Records for this exercise
◇ ◇ ◇ ◇
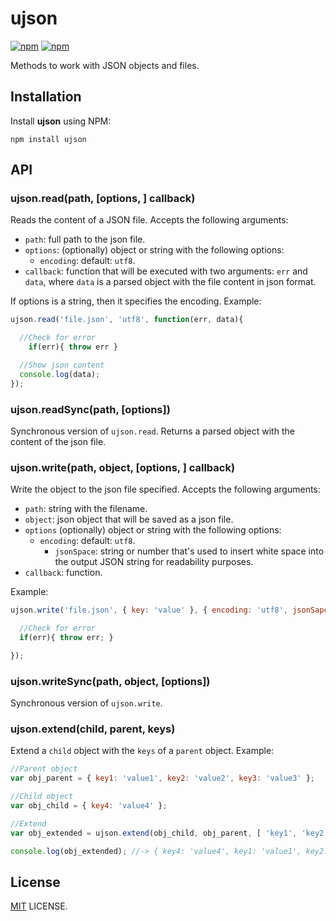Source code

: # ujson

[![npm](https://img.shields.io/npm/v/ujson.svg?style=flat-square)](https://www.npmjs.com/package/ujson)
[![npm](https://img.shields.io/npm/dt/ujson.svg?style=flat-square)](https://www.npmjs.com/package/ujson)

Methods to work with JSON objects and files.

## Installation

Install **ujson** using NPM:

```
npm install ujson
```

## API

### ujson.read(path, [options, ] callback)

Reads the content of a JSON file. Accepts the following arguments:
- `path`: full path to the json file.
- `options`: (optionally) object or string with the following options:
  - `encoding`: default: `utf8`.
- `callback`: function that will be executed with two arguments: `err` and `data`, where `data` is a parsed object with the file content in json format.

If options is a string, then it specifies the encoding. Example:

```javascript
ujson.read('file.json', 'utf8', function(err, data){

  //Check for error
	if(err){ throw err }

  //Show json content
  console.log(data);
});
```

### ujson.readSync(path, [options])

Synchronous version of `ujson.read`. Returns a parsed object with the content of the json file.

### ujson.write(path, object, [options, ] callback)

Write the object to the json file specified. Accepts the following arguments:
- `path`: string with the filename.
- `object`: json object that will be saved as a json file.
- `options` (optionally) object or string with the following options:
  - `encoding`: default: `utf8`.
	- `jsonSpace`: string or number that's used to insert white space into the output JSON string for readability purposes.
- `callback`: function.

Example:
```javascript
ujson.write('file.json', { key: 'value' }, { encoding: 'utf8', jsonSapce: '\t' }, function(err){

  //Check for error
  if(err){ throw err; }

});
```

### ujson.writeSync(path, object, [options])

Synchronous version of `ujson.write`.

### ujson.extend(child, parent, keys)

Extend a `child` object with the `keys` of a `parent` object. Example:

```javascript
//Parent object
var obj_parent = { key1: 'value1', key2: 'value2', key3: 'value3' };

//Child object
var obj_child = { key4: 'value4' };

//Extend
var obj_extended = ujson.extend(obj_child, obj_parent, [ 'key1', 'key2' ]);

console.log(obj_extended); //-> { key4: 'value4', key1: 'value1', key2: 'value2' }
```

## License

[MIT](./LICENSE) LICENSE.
◇ ◇ ◇ ◇
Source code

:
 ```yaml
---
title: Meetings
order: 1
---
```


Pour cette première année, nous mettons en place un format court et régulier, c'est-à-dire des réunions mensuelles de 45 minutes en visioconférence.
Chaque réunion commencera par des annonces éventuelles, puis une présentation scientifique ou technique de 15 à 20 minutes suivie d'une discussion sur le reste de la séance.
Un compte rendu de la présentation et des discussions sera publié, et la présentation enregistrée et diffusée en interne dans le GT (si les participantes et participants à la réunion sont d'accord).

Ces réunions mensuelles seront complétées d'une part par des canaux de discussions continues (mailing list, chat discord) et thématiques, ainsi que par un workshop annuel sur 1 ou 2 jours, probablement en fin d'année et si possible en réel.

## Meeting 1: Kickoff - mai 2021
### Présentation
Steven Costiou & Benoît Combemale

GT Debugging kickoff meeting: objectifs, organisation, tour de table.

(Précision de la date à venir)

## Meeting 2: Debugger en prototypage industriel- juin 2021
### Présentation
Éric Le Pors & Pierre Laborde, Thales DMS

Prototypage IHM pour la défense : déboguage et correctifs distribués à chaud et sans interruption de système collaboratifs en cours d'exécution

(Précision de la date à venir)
◇ ◇ ◇ ◇
Your instructions
Show every line in the entries where the string "options" occurs.

Reply
### ujson.read(path, [options, ] callback)
- `options`: (optionally) object or string with the following options:
If options is a string, then it specifies the encoding. Example:
### ujson.readSync(path, [options])
### ujson.write(path, object, [options, ] callback)
- `options` (optionally) object or string with the following options:
### ujson.writeSync(path, object, [options])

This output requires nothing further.